Responses across the study indicated that designers were motivated by...

·      external factors, such as client preferences, project criteria, company standard practice, market information, and third-party data, and

·      internal convictions, based on a personal world view, professional ethics, or a holistic design approach.

Seeking balance between these factors was a common theme.

 

Where do you see social responsibility going as it relates to the interior design industry?

Efforts to incorporate consideration for both environmental impact and social equity issues are underway on a global scale through the assessment tools of environmental product declarations, eco-labeling and sustainable product standards. Although still voluntary, the trend is toward more widespread use and regulations (especially in the EU, European Union, for example).

Designers will continue to be called upon to navigate these complex issues and balance the motivators of conscience, client, criteria and regulation.

 

For those who want to dig a little deeper into your findings, how can they access more information?

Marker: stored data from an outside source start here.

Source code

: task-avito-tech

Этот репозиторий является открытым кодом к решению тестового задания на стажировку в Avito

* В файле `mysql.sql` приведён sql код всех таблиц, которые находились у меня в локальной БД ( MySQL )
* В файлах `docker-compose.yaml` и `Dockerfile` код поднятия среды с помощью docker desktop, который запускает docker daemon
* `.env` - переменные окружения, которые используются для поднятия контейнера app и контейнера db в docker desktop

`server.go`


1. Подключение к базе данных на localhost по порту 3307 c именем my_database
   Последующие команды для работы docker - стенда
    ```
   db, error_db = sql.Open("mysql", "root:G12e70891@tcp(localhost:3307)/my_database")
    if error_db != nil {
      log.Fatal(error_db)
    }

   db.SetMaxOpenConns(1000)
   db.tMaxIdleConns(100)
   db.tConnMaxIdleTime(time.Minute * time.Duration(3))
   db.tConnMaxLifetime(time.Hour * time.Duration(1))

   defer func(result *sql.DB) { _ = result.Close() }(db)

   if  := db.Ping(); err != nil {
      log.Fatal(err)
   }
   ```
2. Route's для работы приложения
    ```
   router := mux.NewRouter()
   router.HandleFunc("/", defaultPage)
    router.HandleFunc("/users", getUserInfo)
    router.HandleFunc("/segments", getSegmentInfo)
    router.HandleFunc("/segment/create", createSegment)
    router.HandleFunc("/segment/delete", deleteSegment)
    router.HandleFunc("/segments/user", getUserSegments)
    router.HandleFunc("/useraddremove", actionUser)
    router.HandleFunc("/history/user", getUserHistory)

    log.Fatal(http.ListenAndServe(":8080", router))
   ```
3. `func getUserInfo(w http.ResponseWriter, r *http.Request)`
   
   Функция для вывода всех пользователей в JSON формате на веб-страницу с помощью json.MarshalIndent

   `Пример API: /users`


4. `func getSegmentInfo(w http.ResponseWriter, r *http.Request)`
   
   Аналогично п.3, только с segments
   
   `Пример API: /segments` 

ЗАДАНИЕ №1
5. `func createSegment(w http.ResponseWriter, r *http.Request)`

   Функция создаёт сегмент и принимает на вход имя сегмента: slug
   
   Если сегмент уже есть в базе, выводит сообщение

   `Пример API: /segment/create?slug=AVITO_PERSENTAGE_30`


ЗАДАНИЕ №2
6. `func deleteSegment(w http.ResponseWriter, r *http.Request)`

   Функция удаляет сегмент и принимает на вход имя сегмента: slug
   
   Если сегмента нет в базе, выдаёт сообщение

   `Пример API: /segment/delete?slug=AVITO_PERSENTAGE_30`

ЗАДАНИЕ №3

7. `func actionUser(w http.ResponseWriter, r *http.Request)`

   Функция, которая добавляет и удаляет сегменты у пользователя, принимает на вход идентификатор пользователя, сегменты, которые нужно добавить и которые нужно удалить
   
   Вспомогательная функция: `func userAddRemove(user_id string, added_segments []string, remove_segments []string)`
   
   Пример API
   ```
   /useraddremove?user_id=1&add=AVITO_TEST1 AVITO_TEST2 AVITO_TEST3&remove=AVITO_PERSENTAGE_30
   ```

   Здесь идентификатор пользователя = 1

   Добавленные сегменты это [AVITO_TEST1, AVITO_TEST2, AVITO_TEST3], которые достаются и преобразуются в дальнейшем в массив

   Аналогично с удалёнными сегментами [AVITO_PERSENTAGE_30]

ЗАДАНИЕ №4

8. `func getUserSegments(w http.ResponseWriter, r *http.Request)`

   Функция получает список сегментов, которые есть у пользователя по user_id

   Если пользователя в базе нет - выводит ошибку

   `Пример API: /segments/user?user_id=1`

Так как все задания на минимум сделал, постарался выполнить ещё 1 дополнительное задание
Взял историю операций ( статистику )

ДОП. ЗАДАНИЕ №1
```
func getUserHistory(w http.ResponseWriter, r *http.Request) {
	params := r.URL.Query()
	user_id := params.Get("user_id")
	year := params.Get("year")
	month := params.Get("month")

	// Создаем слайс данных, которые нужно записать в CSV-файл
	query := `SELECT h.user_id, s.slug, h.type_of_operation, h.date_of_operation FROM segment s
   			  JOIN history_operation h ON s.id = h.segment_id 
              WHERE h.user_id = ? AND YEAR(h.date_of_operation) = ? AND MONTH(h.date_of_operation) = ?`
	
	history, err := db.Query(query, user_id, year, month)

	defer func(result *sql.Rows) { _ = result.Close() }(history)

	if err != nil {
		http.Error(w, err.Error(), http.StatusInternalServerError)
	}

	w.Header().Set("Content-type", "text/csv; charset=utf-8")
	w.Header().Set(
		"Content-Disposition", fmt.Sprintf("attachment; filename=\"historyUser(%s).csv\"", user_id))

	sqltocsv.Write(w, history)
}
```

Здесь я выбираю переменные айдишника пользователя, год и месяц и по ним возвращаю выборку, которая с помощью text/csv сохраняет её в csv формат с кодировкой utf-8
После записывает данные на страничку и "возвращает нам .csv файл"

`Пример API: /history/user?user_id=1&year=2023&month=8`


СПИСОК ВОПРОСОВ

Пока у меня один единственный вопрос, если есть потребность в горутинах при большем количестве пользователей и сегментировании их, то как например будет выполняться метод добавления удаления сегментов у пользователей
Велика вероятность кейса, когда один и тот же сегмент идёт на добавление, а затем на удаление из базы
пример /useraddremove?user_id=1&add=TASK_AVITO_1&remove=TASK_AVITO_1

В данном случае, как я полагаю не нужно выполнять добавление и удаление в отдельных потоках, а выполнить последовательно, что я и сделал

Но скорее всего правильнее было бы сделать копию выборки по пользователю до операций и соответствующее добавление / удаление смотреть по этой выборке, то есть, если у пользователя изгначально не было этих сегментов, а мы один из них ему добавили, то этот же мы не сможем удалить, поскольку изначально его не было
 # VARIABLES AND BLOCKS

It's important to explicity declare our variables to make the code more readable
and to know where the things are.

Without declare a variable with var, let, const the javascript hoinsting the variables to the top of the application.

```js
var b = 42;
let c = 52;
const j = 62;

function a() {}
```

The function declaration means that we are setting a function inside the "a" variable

They can email me, Johnnie.Stark@unt.edu, and the full text of the paper is available through the conference proceedings publication:

Stark, J. & Cudhea, M. (2010). The human side of the triangle: Using green textile standards to address social responsibility. In S. Hernandez, C.A. Brebbia & W.P De Wilde (Eds.), WIT Transactions on Ecology and The Environment: Vol. 128. Eco-Architecture III, Harmonisation between Architecture and Nature (pp.525-536). Southampton: WIT Press. http://library.witpress.com

(Ms. Maia Cudhea, UNT graduate student in sociology, assisted in the statistical data analysis.)

 

Do you have any other recommended reading on similar topics?

Yes. These readings correspond to the "what we knew going in" list:

Spiegel, R. & Meadows, D. (2006). Green building materials: A guide to product selection and specification. New Jersey: John Wiley & Sons.

Elkington, J. (1999). Cannibals with forks: The triple bottom line of 21st century business. Oxford, UK: Capstone Publishing Ltd.

Wendt, A. (2009). Building for people: Integrating social justice into green design. Environmental Building News, 18(10) 1, 10-15.

Dunning, D. & Zander, R. (2008). A vision revisited: Sustainable product design + evaluation. The Green Guide to NeoCon® by The Green Standard, 24-28.

Pearson, J. (2006). Design & sustainability: Opportunities for systemic transformation. Charlottesville, VA.: GreenBlue. Online (PDF) here.

Stieg, C. (2006). The sustainability gap. Journal of Interior Design, 32(1), vii-xxi.

 

Any final comments?

Working with PLiNTH & CHiNTZ has been an invaluable opportunity to reach a broad audience of design professionals and students. Through this initial study, I have learned a lot about future strategies for studying social responsibility and interior design.